Anzac Day is more than just a day off work. It is a day to step back and remember the sacrifices made by the troops of the Australian and New Zealand Army Corps in the First World War, and beyond. Yesterday there was a very moving assembly at school led by the Head Girl and Deputy Head Girls, who, along with a teacher singing The Band Played Waltzing Matlida and a moving rendition of The Last Post, recalled the events of April 25th, 1915 at Gallipoli. The poem In Flanders Field by Candian poet Lt. Col. John McCrae was read:
In Flanders fields the poppies blow
Between the crosses, row on row,
That mark our place; and in the sky
The larks, still bravely singing, fly
Scarce heard amid the guns below.
We are the Dead. Short days ago
We lived, felt dawn, saw sunset glow,
Loved and were loved, and now we lie,
In Flanders fields.
Take up our quarrel with the foe:
To you from failing hands we throw
The torch; be yours to hold it high.
If ye break faith with us who die
We shall not sleep, though poppies grow
In Flanders fields.
Tomorrow Miss 5’s class are going to visit the Cenotaph which will be a first for her.
And today at home we baked a big batch of Anzac Biscuits. They are a popular biscuit here in New Zealand still. And especially with my husband. He’d love it if I made them year round. Rather than using the traditional recipe, I read some online and then amalgamated them, attempting to make a delicious but still healthier version of the biscuits.
Here’s what I used:
1C Rolled Oats
1/2 C white flour
1/2 C wholemeal flour
3/4 C Caster Sugar
3/4 C Descicated Coconut
1/4 C LSA
2 T Golden Syrup
1t baking powder, dissolved in 2T boiling water
2 t vanilla essence
Mix all dry ingredients in a bowl. Make a well in the centre.

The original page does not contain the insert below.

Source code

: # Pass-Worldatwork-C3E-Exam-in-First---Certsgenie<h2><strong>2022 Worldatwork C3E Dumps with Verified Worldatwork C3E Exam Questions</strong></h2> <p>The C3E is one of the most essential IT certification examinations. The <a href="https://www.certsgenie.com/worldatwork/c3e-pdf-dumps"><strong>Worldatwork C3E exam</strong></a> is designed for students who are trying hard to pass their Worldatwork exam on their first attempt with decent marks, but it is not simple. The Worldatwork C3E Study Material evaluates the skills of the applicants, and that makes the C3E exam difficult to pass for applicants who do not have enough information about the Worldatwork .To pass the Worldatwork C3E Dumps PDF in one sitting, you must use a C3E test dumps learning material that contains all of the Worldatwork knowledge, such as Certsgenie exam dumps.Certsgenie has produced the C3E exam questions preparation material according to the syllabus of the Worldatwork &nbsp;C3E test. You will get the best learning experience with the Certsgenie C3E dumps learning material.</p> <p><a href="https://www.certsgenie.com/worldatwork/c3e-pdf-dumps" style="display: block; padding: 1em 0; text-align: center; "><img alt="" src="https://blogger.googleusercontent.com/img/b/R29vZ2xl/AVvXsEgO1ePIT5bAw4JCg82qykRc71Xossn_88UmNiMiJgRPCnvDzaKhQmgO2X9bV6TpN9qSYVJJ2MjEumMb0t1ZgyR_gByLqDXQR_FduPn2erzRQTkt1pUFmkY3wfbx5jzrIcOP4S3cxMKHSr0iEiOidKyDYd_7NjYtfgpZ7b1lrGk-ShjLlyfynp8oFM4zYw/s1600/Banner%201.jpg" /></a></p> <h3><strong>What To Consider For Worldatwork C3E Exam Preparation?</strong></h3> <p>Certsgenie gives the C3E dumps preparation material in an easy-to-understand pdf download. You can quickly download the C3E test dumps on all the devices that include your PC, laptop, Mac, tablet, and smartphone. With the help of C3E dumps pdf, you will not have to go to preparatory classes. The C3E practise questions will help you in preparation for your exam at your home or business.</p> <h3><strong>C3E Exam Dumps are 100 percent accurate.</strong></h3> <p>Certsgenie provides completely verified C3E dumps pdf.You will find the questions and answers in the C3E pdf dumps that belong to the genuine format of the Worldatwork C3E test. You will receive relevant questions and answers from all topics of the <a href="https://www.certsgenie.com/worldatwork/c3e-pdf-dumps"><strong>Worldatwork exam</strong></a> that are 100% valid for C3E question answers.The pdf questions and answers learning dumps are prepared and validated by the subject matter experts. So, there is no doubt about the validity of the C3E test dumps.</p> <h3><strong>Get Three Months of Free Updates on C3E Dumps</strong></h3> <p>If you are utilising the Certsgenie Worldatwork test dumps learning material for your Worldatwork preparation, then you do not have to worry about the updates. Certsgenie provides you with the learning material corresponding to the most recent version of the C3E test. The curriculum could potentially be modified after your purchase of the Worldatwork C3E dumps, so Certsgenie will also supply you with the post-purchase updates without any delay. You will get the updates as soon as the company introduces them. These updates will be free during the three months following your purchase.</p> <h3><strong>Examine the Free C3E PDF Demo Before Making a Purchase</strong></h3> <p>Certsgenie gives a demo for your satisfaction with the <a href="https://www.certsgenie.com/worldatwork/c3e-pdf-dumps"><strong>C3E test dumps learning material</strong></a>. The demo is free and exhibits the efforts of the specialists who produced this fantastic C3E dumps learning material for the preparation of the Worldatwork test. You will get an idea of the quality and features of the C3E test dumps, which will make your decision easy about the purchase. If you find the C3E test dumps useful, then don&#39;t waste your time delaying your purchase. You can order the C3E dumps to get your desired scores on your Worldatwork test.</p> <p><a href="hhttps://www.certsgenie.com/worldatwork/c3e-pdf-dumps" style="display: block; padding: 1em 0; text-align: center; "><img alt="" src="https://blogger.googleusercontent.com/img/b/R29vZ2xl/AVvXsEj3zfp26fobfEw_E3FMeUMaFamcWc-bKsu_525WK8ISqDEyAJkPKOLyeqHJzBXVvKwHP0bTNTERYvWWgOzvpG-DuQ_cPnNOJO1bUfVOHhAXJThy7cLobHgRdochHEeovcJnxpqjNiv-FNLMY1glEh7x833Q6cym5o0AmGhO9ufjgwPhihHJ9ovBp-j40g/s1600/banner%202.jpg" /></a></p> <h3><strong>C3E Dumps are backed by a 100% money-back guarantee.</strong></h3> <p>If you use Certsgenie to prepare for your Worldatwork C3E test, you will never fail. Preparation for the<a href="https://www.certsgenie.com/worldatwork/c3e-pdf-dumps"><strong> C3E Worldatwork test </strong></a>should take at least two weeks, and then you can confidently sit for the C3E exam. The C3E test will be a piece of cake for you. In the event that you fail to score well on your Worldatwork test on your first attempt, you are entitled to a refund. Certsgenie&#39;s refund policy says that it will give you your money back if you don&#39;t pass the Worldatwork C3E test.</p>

Melt together butter and golden syrup, and add to dry ingredients along with baking soda mixture and vanilla. Stir until combined.
Place teaspoon sized amounts of the mixture on a greased tray, bake until crisp in a 190 C oven, about 12 minutes.
Leave on the tray to crisp up for several minutes after you remove them from the oven.
They seem really good- you barely notice the reduced sugar content, they are still very tasty and by still using butter they are still crispy.
I have also managed to get into the sewing room for the first time in forever. My oven gloves were in a desperately sad state, and I was delighted that I was able to make up a couple of replacement pairs from stash items.
The top one is from some fabric scraps, I’ve no idea the designer. The bottom one is some delicious Michael Miller fabric I’ve had for a while waiting for a project. The binding is home made binding I had made years ago, and I have two layers of woollen blanket inside, taken from a cot blanket I picked up from the hospice shop for a few dollars.
I don’t think the last time I made an oven glove I used the overlocker, but it was super simple to pin all the layers together and then overlock around. All the remained was to put on the binding and sew it on. A great use of a spare hour, and things from stash.
I’m not sure what rest of the day holds – I still have my machines out, the garden is calling my name too, and the children are about to claim the computer. I hope that you have a great Anzac Day, and that you take some time out to remember those who sacrificed so much for the freedom we all enjoy every day.